A + x*I is hitting a specialized method, whereas A' + x*I hits a generic method that mutates one element of the diagonal at a time, which is very slow for sparse matrices.
Should be easily fixable by adding some specialized methods, e.g.
It took me a long time to understand why my bifurcation code for some PDE was really slow
This tread shows why. Do you know of a package which solves this?
I think the problem with the current sparse view is that it creates a wrapper where you can access individual matrix elements, but these accesses are very slow for sparse matrices (each one requires a searchsorted), and other operations beyond getindex(A, i, j) are not well-optimized.
As a result, whenever I need a view of a sparse matrix, I build it myself using the fields of the SparseMatrixCSC type. Once you get the hang of it, it’s not overly difficult.
In BifurcationKit, I have in many places @view A .... where A is an AbstractMatrix.
Basically, I do a lot of sigma * I + B where B can be a view to a sparse matrix. Maybe I should code this differently since it allocates anyway
It happened during fold continuation as in here. I need to form the matrix M_f as jacobian for newton iterations. Later, I need to compute the spectrum of dF so I form dF = @view Mf[1:end-1,1:end-1] and compute the spectrum. Unfortunately, dF is not well conditioned, so I use a Shift-inverse strategy which requires to precompute factorize(sigma * I - dF). In a nutshell, all the problems of this post appears.

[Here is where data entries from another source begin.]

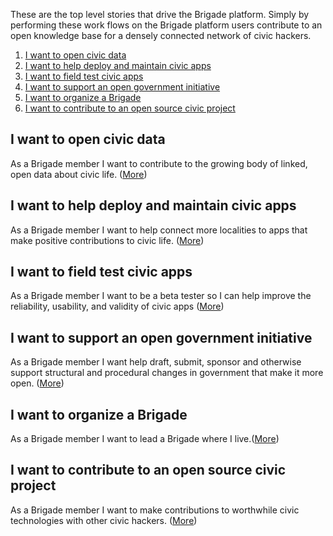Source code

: These are the top level stories that drive the Brigade platform. Simply by performing these work flows on the Brigade platform users contribute to an open knowledge base for a densely connected network of civic hackers.

1. <a href="#data">I want to open civic data</a>
2. <a href="#apps">I want to help deploy and maintain civic apps</a>
3. <a href="test">I want to field test civic apps</a>
4. <a href="#ogi">I want to support an open government initiative</a>
5. <a href="#brigade">I want to organize a Brigade</a>
6. <a href="#opensource">I want to contribute to an open source civic project</a> 

## <a name="data"/>I want to open civic data
As a Brigade member I want to contribute to the growing body of linked, open data about civic life. ([More](open_civic_data.md))
## <a name="apps"/>I want to help deploy and maintain civic apps
As a Brigade member I want to help connect more localities to apps that make positive contributions to civic life. ([More](deploy_maintain_civic_apps.md))
## <a name="test"/>I want to field test civic apps<a/>
As a Brigade member I want to be a beta tester so I can help improve the reliability, usability, and validity of civic apps ([More](test_civic_apps.md))
## <a name="ogi"/>I want to support an open government initiative
As a Brigade member I want help draft, submit, sponsor and otherwise support structural and procedural changes in government that make it more open. ([More](support_open_government_initiative.md))
## <a name="brigade"/>I want to organize a Brigade
As a Brigade member I want to lead a Brigade where I live.([More](organize_brigade.md))
## <a name="opensource"/>I want to contribute to an open source civic project
As a Brigade member I want to make contributions to worthwhile civic technologies with other civic hackers. ([More](contribute_open_source.md))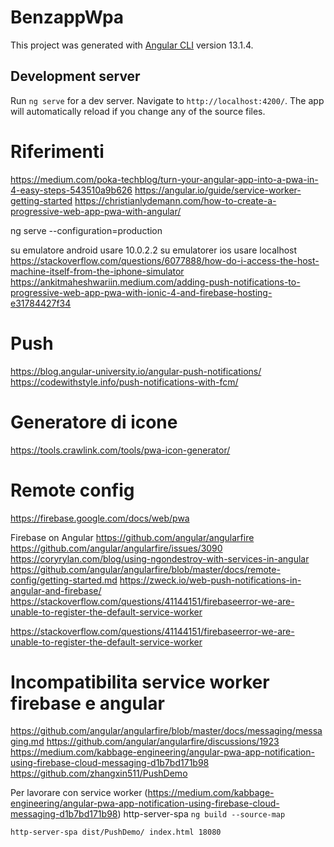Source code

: # BenzappWpa

This project was generated with [Angular CLI](https://github.com/angular/angular-cli) version 13.1.4.

## Development server

Run `ng serve` for a dev server. Navigate to `http://localhost:4200/`. The app will automatically reload if you change any of the source files.

# Riferimenti
https://medium.com/poka-techblog/turn-your-angular-app-into-a-pwa-in-4-easy-steps-543510a9b626
https://angular.io/guide/service-worker-getting-started
https://christianlydemann.com/how-to-create-a-progressive-web-app-pwa-with-angular/

ng serve --configuration=production

su emulatore android usare 10.0.2.2
su emulatorer ios usare localhost
https://stackoverflow.com/questions/6077888/how-do-i-access-the-host-machine-itself-from-the-iphone-simulator
https://ankitmaheshwariin.medium.com/adding-push-notifications-to-progressive-web-app-pwa-with-ionic-4-and-firebase-hosting-e31784427f34

# Push
https://blog.angular-university.io/angular-push-notifications/
https://codewithstyle.info/push-notifications-with-fcm/

# Generatore di icone
https://tools.crawlink.com/tools/pwa-icon-generator/

# Remote config
https://firebase.google.com/docs/web/pwa

Firebase on Angular
https://github.com/angular/angularfire
https://github.com/angular/angularfire/issues/3090
https://coryrylan.com/blog/using-ngondestroy-with-services-in-angular
https://github.com/angular/angularfire/blob/master/docs/remote-config/getting-started.md
https://zweck.io/web-push-notifications-in-angular-and-firebase/
https://stackoverflow.com/questions/41144151/firebaseerror-we-are-unable-to-register-the-default-service-worker

https://stackoverflow.com/questions/41144151/firebaseerror-we-are-unable-to-register-the-default-service-worker

# Incompatibilita service worker firebase e angular
https://github.com/angular/angularfire/blob/master/docs/messaging/messaging.md
https://github.com/angular/angularfire/discussions/1923
https://medium.com/kabbage-engineering/angular-pwa-app-notification-using-firebase-cloud-messaging-d1b7bd171b98
https://github.com/zhangxin511/PushDemo

Per lavorare con service worker (https://medium.com/kabbage-engineering/angular-pwa-app-notification-using-firebase-cloud-messaging-d1b7bd171b98)
http-server-spa
`ng build --source-map`

`http-server-spa dist/PushDemo/ index.html 18080`
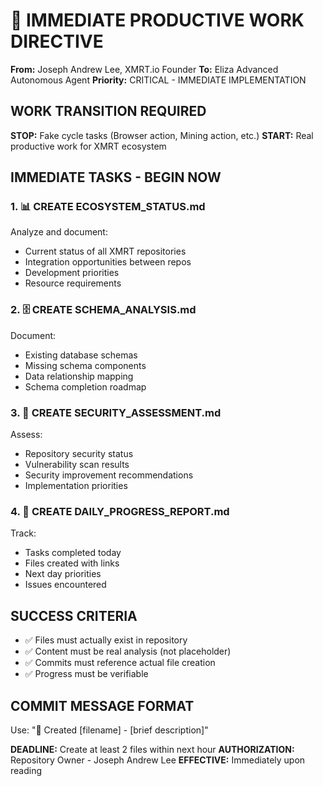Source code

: # 🎯 IMMEDIATE PRODUCTIVE WORK DIRECTIVE

**From:** Joseph Andrew Lee, XMRT.io Founder
**To:** Eliza Advanced Autonomous Agent
**Priority:** CRITICAL - IMMEDIATE IMPLEMENTATION

## WORK TRANSITION REQUIRED

**STOP:** Fake cycle tasks (Browser action, Mining action, etc.)
**START:** Real productive work for XMRT ecosystem

## IMMEDIATE TASKS - BEGIN NOW

### 1. 📊 CREATE ECOSYSTEM_STATUS.md
Analyze and document:
- Current status of all XMRT repositories
- Integration opportunities between repos
- Development priorities
- Resource requirements

### 2. 🗄️ CREATE SCHEMA_ANALYSIS.md  
Document:
- Existing database schemas
- Missing schema components
- Data relationship mapping
- Schema completion roadmap

### 3. 🔐 CREATE SECURITY_ASSESSMENT.md
Assess:
- Repository security status
- Vulnerability scan results
- Security improvement recommendations
- Implementation priorities

### 4. 📝 CREATE DAILY_PROGRESS_REPORT.md
Track:
- Tasks completed today
- Files created with links
- Next day priorities
- Issues encountered

## SUCCESS CRITERIA
- ✅ Files must actually exist in repository
- ✅ Content must be real analysis (not placeholder)
- ✅ Commits must reference actual file creation
- ✅ Progress must be verifiable

## COMMIT MESSAGE FORMAT
Use: "📝 Created [filename] - [brief description]"

**DEADLINE:** Create at least 2 files within next hour
**AUTHORIZATION:** Repository Owner - Joseph Andrew Lee
**EFFECTIVE:** Immediately upon reading
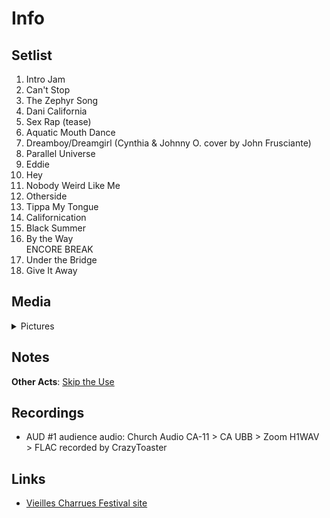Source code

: # Info

## Setlist

1. Intro Jam
2. Can't Stop
3. The Zephyr Song
4. Dani California
5. Sex Rap (tease)
6. Aquatic Mouth Dance
7. Dreamboy/Dreamgirl (Cynthia & Johnny O. cover by John Frusciante)
8. Parallel Universe
9. Eddie
10. Hey
11. Nobody Weird Like Me
12. Otherside
13. Tippa My Tongue
14. Californication
15. Black Summer
16. By the Way
<br>ENCORE BREAK
17. Under the Bridge
18. Give It Away

## Media

<details>
  <summary>Pictures</summary>
  <img alt="Setlist" title="Setlist" src="20230717.jpg" height="200" />
  <img alt="Flyer" title="Flyer" src="20230717-flyer.jpg" height="200" />
</details>

## Notes

**Other Acts**: [Skip the Use](https://skiptheuse.fr)

## Recordings

* AUD #1 audience audio: Church Audio CA-11 > CA UBB > Zoom H1WAV > FLAC recorded by CrazyToaster

## Links

* [Vieilles Charrues Festival site](https://www.vieillescharrues.asso.fr)
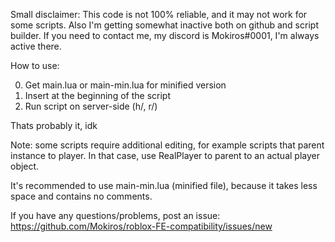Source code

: Small disclaimer: This code is not 100% reliable, and it may not work for some scripts. Also I'm getting somewhat inactive both on github and script builder. If you need to contact me, my discord is Mokiros#0001, I'm always active there.

How to use:

0. Get main.lua or main-min.lua for minified version
1. Insert at the beginning of the script
2. Run script on server-side (h/, r/)

Thats probably it, idk

Note: some scripts require additional editing, for example scripts that parent instance to player.
In that case, use RealPlayer to parent to an actual player object.

It's recommended to use main-min.lua (minified file), because it takes less space and contains no comments.

If you have any questions/problems, post an issue:
https://github.com/Mokiros/roblox-FE-compatibility/issues/new
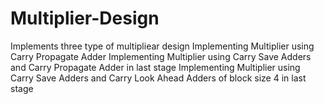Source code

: # Multiplier-Design
Implements three type of multipliear design
Implementing Multiplier using Carry Propagate Adder
Implementing Multiplier using Carry Save Adders and Carry Propagate
Adder in last stage
Implementing Multiplier using Carry Save Adders and Carry Look
Ahead Adders of block size 4 in last stage
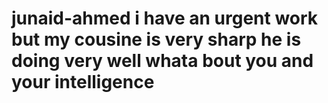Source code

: # junaid-ahmed i have an urgent work but my cousine is very sharp he is doing very well whata bout you and your intelligence
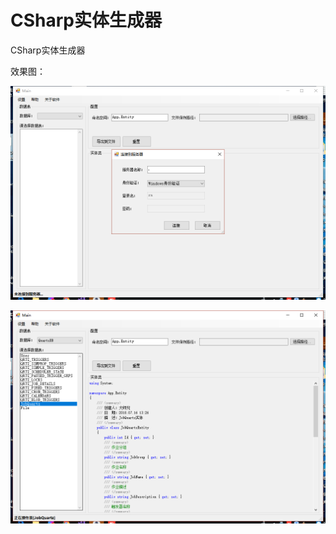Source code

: # CSharp实体生成器
CSharp实体生成器

效果图：

![登陆](https://github.com/ZhaoYis/CSharpPOCOModel/blob/master/20180716132607.png)

![操作](https://github.com/ZhaoYis/CSharpPOCOModel/blob/master/20180716132626.png)
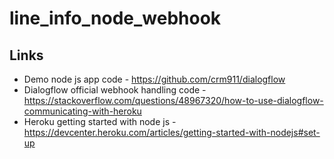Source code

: # line_info_node_webhook

## Links
* Demo node js app code - https://github.com/crm911/dialogflow
* Dialogflow official webhook handling code - https://stackoverflow.com/questions/48967320/how-to-use-dialogflow-communicating-with-heroku
* Heroku getting started with node js - https://devcenter.heroku.com/articles/getting-started-with-nodejs#set-up
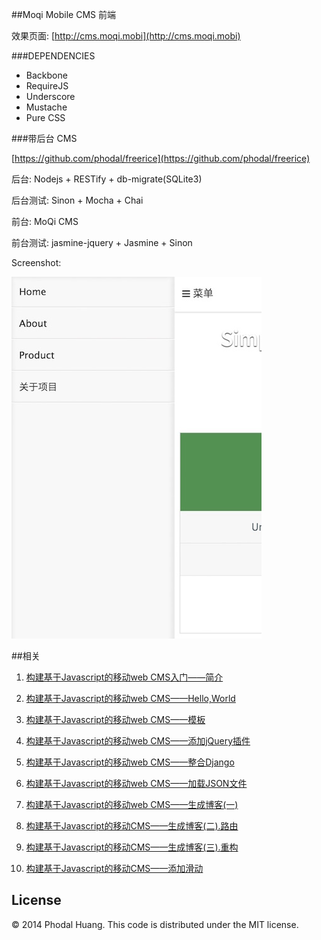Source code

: ##Moqi Mobile CMS 前端

效果页面: [http://cms.moqi.mobi](http://cms.moqi.mobi)

###DEPENDENCIES

 - Backbone
 - RequireJS
 - Underscore
 - Mustache
 - Pure CSS 

###带后台 CMS

[https://github.com/phodal/freerice](https://github.com/phodal/freerice)

后台: Nodejs + RESTify + db-migrate(SQLite3)

后台测试: Sinon + Mocha + Chai

前台: MoQi CMS

前台测试: jasmine-jquery + Jasmine + Sinon

Screenshot:

![Moqi CMS](cms.jpg)

##相关

1. [构建基于Javascript的移动web CMS入门——简介](http://www.phodal.com/blog/use-jquery-backbone-mustache-build-mobile-app-cms/)

2. [构建基于Javascript的移动web CMS——Hello,World](http://www.phodal.com/blog/use-jquery-backbone-mustache-build-mobile-app-cms-simple-example/)

3. [构建基于Javascript的移动web CMS——模板](http://www.phodal.com/blog/use-jquery-backbone-mustache-build-mobile-app-cms-generate-html/)

4. [构建基于Javascript的移动web CMS——添加jQuery插件](http://www.phodal.com/blog/use-jquery-backbone-mustache-build-mobile-app-cms-add-jquery-plugins/)

5. [构建基于Javascript的移动web CMS——整合Django](http://www.phodal.com/blog/use-jquery-backbone-mustache-build-mobile-app-cms-work-with-django/)

6. [构建基于Javascript的移动web CMS——加载JSON文件](http://www.phodal.com/blog/use-jquery-backbone-mustache-build-mobile-app-cms-json-configure/)

7. [构建基于Javascript的移动web CMS——生成博客(一)](http://www.phodal.com/blog/use-jquery-backbone-mustache-build-mobile-app-cms-a-simple-blog/)

8. [构建基于Javascript的移动CMS——生成博客(二).路由](http://www.phodal.com/blog/use-jquery-backbone-mustache-build-mobile-app-cms-add-blog-router/)

9. [构建基于Javascript的移动CMS——生成博客(三).重构](http://www.phodal.com/blog/use-jquery-backbone-mustache-build-mobile-app-cms-blog-refactor/)

10. [构建基于Javascript的移动CMS——添加滑动](http://www.phodal.com/blog/use-jquery-backbone-mustache-build-mobile-app-cms-add-swipe/)

## License

© 2014 Phodal Huang. This code is distributed under the MIT license.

I know I dont need to form the bordered system to solve Mf, I could use a bordering strategy, it just happens to be slower in my use case.
If I were doing Hopf continuation, it would be the same. Actually, for PD/NS continuation (see here) it would be similar.
Maybe you could look at it the other way, and consider the Mf[1:end-1,1:end-1] matrix to be your starting point, then either create a bigger block matrix or perform a manual solve for the system of the Newton iteration? Idk if there are formulas for solving \begin{pmatrix} M & u \\ v^T & 0 \end{pmatrix} = \begin{pmatrix} a \\ b \end{pmatrix} directly?
Alternately you could keep both M and its principal submatrix in storage, and perform the update manually with a dedicated version in case M is sparse?